Laut dem Zeitungsbericht gibt es innerhalb der Koalition niemand, der die Vorschläge Macrons unterschreiben würde. Ablehnung überwiegt selbst bei Politikern, wie dem FDP-Außenpolitiker Ulrich Lechte, der zwar am Ende auch Verhandlungen sieht, aber zu bedenken gibt, dass man "die Narrative des Despoten auch durch Gedankenspiele nicht bestätigen" dürfe, sondern ihnen mit Klarheit entschieden entgegentreten müsse. Außerdem: "Russland habe durch die Stationierung von Atomwaffen in Kaliningrad in den vergangenen Jahren eher die Nato bedroht als umgekehrt‘".

Betont wird auch von CDU-Außenpolitiker Johann Wadephul, dass Macron der russischen Propaganda Vorschub leiste. Er stelle die Dinge auf den Kopf: Die Ukraine brauche Sicherheitsgarantien, nicht Russland.

Die Vorschläge seien hochproblematisch. "Hierüber müssen dringend Gespräche in EU und Nato geführt werden." Die Nato sei, so Wadephul, ein "rein defensives" Bündnis und Putin habe "jedwedes Vertrauen in eine belastbare Sicherheitsarchitektur zerstört".

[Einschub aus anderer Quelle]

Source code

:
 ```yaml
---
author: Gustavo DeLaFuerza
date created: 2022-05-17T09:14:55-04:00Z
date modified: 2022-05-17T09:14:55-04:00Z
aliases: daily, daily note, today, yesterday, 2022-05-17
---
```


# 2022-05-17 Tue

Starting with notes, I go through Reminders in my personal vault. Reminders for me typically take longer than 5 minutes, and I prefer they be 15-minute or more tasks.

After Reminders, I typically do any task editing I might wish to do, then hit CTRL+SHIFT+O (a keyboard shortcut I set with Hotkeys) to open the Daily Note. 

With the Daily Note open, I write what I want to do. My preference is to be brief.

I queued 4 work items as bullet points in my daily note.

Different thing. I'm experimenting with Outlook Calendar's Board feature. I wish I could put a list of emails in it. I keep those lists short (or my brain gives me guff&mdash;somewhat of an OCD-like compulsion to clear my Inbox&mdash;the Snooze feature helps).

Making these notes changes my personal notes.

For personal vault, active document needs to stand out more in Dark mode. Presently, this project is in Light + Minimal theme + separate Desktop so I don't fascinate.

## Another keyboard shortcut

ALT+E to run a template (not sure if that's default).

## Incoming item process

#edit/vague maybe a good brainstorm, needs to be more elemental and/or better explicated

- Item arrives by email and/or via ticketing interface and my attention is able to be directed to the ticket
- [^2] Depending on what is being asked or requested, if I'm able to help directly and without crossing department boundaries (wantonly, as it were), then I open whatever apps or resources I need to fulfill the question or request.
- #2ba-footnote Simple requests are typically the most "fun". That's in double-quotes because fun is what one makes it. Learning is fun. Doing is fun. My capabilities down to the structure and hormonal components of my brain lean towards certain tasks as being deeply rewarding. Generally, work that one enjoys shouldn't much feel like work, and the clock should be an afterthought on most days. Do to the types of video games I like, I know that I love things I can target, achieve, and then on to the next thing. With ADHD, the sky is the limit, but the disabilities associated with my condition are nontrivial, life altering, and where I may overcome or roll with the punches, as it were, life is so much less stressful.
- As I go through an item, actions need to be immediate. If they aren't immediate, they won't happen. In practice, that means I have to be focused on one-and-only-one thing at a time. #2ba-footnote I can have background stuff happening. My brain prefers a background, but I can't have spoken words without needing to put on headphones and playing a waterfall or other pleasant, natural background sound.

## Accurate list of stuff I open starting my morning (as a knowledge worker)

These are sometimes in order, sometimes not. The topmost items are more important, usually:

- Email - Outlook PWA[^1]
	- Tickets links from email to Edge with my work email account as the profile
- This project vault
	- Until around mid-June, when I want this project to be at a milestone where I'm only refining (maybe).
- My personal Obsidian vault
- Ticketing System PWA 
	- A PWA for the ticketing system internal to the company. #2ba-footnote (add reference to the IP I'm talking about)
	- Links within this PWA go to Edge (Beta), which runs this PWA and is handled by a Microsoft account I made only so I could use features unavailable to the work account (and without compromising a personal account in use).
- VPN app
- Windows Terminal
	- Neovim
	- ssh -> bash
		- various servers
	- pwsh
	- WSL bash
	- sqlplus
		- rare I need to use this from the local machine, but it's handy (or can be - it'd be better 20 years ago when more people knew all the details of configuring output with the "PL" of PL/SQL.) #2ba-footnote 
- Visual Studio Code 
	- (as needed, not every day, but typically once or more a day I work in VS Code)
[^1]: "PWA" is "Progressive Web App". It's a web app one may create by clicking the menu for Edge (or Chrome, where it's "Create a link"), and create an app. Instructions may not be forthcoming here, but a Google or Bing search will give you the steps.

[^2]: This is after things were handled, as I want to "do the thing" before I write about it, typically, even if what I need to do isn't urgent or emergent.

Irina Scherbakova, Mitbegründerin der russischen Menschenrechtsorganisation Memorial, die dieses Jahr den Friedensnobelpreis gewann, wird von Le Monde im Zusammenhang mit den Äußerungen Macrons in einem Ticker mit dem Satz zitiert:

"Die Lösung, die es jetzt geben wird, ist in meinen Augen eine militärische."

Macrons Äußerungen würden in russischen Medien gerne zitiert, heißt es bei Medienbeobachtern. Andere verweisen auf die Unterschiede zwischen Macron und Scholz. Das zeigt sich vor allem im Verhältnis zur Nato und europäischen Autonomiebestrebungen.

Während Macron in einer französischen Tradition, die der Nato anders verbunden ist als Deutschland, europäische Autonomiebestrebungen ausbauen will, setzt Scholz, wie der Kanzler in einem Grundlagenaufsatz über die "Zeitenwende" in der renommierten US-Publikation Foreign Affairs herausstellt, besonders und vorzugsweise auf die Nato.